The bill would eliminate 270-plus school districts and create 45 to 55 supervisory districts that would have unified management of personnel and coordinated best practices for teachers and district-wide curriculum. A design team would collect information from local communities and then create a redistricting plan for schools. The creation and implementation of the plan would take six years. School districts also have the option to voluntarily merge.
House Appropriations also approved an amendment to the bill that gives schools more flexibility in size of forming expanded districts.
The proposal has been bottled up in House Appropriations for a week and the legislation, which was passed out of House Education on March 21. It has take a circuitous route through the House in large part because it is a politically difficult proposal. The House Democratic leadership, which is pushing for H.883 hasn't been able to get enough votes to support passage. Lawmakers are divided not by party, but by the perceived impact of redistricting on the communities they represent.
Rep. Ann Manwaring, D-Wilmington, a long time member of House Appropriations opposes school district consolidation.
"I just want to say first and foremost I do understand that every one of us views and votes on a bill like this as it relates to our home communities and that includes me as to whether it helps or hurts us," Manwaring told her colleagues after the vote. I also want to say part of the intensity of the questions I have raised come from my basic belief that this approach is the wrong course.
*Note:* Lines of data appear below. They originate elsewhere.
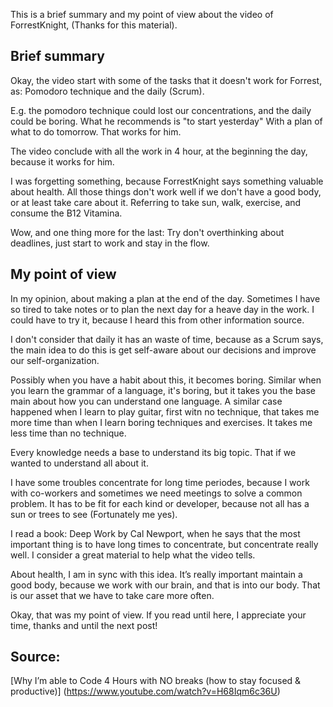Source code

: This is a brief summary and my point of view about the video of
ForrestKnight, (Thanks for this material). 

## Brief summary

Okay, the video start with some of the tasks that it doesn't 
work for Forrest, as: Pomodoro technique and the daily (Scrum).

E.g. the pomodoro technique could lost our concentrations, and the
daily could be boring. What he recommends is "to start yesterday" 
With a plan of what to do tomorrow. That works for him. 

The video conclude with all the work in 4 hour, at the beginning the 
day, because it works for him. 

I was forgetting something, because ForrestKnight says something
valuable about health. All those things don't work well if we 
don't have a good body, or at least take care about it. Referring 
to take sun, walk, exercise, and consume the B12 Vitamina. 

Wow, and one thing more for the last: Try don't overthinking about
deadlines, just start to work and stay in the flow. 

## My point of view

In my opinion, about making a plan at the end of the day. Sometimes I have
so tired to take notes or to plan the next day for a heave day in
the work. I could have to try it, because I heard this from other information 
source. 

I don't consider that daily it has an waste of time, because
as a Scrum says, the main idea to do this is get self-aware about
our decisions and improve our self-organization. 

Possibly when you have a habit about this, it becomes boring. Similar
when you learn the grammar of a language, it's boring, but it takes
you the base main about how you can understand one language. A
similar case happened when I learn to play guitar, first witn no technique, that
takes me more time than when I learn boring techniques and exercises.
It takes me less time than no technique. 

Every knowledge needs a base to understand its big topic. That if
we wanted to understand all about it. 

I have some troubles concentrate for long time 
periodes, because I work with co-workers and sometimes we need
meetings to solve a common problem. It has to be fit for each kind
or developer, because not all has a sun or trees to see (Fortunately
me yes).

I read a book: Deep Work by Cal Newport, when
he says that the most important thing is to have long times to 
concentrate, but concentrate really well. I consider a great material
to help what the video tells. 

About health, I am in sync with this idea. It’s really important
maintain a good body, because we work with our brain, and that is
into our body. That is our asset that we have to take care more
often.

Okay, that was my point of view. If you read until here, I appreciate your 
time, thanks and until the next post!

## Source: 

[Why I’m able to Code 4 Hours with NO breaks (how to stay focused & productive)] (https://www.youtube.com/watch?v=H68Iqm6c36U)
"Vermont's education system is bottom up, it's not top down," she continued. "Unless the state is going to take over and run the schools it will always be that way."
Rep. Phil Winters, R-Williamstown, voted for the plan. He cites statistics as proof that the system has to change. Vermont has the second highest per pupil spending rate and the lowest student teacher ratio in the nation.
"I see no reason we should be way up there," Winters said. "I'm not at all sure what we just did in our committee is the proper way to go, but I think maybe it will open the door so we can talk about some things that have kind of been taboo for the last 10 years."